La Fédération est depuis deux ans dans l’attente du Rapport d’évaluation du modèle pédagogique des MFR. Dans ce contexte, fait remarquer Mme Demers, « il est difficile pour les MFR de travailler dans une perspective à long terme ».

Pourtant, «les MFR s’inscrivent de façon extraordinaire dans la nouvelle réforme», affirme Myriam Demers. «  Je pense que, dans la situation qu’on vit actuellement, on manque de jeunes, on ferme des écoles dans les milieux ruraux, les MFR ne sont pas la solution mais font définitivement partie de la solution », a-t-elle déclaré à Ensemble, rappelant que pas moins de 80 % des jeunes qui fréquentent une MFR ressortent avec leur diplôme en poche.

Selon Mme Demers, une reconnaissance par le ministère aiderait le concept à se faire connaître, ce qui faciliterait le financement ainsi que le recrutement. Une pleine crédibilité pourrait être développée pour ce modèle alternatif qui aurait ainsi sa place dans l’offre d’enseignement existante au Québec.

La FQCMFR ne cherche pas pour autant à créer un modèle unique et figé. « La force des MFR, explique Mme Demers, tient à leur petite taille et à leur adaptabilité. »

« Nous croyons à la multiplicité des modèles d’éducation. Il n’y aura jamais un seul modèle éducatif adapté à 100 % des enfants. La MFR, c’est un modèle qui marche pour certains jeunes qui parfois ne cadrent pas dans le milieu traditionnel et qui sont souvent d’apprentissage plus manuel », dit-elle.

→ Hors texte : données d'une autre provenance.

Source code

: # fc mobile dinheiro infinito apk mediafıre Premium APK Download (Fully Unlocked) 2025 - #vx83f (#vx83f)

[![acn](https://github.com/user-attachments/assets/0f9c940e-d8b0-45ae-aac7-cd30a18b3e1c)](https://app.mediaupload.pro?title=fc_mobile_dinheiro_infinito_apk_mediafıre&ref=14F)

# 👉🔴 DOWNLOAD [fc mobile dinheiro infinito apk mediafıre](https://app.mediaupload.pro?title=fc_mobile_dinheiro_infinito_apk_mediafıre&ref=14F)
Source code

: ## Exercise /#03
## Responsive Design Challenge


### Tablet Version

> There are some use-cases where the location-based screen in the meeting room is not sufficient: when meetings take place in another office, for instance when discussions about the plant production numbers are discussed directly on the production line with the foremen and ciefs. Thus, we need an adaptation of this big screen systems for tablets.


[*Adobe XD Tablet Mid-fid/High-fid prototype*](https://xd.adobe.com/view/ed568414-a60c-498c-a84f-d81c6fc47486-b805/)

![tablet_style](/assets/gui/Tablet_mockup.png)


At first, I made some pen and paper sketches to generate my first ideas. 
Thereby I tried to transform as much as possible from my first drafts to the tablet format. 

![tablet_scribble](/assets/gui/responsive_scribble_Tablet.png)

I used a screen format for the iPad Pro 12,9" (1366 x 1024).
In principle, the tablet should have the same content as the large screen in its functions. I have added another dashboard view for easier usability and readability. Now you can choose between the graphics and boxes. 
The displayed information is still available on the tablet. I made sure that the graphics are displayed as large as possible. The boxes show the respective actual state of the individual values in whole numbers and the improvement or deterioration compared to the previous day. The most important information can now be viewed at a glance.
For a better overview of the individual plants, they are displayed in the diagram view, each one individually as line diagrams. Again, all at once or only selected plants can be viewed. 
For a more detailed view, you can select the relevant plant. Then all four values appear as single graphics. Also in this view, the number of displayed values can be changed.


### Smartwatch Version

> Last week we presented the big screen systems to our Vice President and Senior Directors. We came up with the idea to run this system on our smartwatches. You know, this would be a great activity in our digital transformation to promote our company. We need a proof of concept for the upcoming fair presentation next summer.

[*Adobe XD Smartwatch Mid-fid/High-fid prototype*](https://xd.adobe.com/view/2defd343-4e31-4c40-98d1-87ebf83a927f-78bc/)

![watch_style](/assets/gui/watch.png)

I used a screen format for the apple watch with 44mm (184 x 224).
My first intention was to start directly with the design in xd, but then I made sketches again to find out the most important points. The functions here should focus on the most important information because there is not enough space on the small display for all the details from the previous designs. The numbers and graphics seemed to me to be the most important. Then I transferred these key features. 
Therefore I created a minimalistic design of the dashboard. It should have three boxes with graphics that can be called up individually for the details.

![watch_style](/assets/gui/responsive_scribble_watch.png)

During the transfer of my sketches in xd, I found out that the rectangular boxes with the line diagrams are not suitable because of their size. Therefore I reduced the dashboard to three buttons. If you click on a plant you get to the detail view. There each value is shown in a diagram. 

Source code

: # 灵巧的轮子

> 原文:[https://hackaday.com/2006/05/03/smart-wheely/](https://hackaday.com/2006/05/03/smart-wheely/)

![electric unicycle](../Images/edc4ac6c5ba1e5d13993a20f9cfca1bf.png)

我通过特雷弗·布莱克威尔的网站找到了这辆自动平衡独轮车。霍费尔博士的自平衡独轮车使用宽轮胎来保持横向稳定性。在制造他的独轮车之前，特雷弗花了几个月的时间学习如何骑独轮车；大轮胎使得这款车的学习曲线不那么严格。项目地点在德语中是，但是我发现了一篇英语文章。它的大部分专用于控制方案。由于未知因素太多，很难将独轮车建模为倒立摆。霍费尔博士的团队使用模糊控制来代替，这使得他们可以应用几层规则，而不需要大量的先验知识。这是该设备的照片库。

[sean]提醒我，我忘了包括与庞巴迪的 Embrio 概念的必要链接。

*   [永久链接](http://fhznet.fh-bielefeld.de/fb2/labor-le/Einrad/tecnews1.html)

Concernant le Rapport d’évaluation du modèle pédagogique des MFR, on nous a confirmé, à la direction des communications du MELS, qu’il y avait eu une transmission de dossier avec le changement de gouvernement. Les travaux entourant le rapport seraient toujours en cours et ce dernier devrait être rendu public cet automne.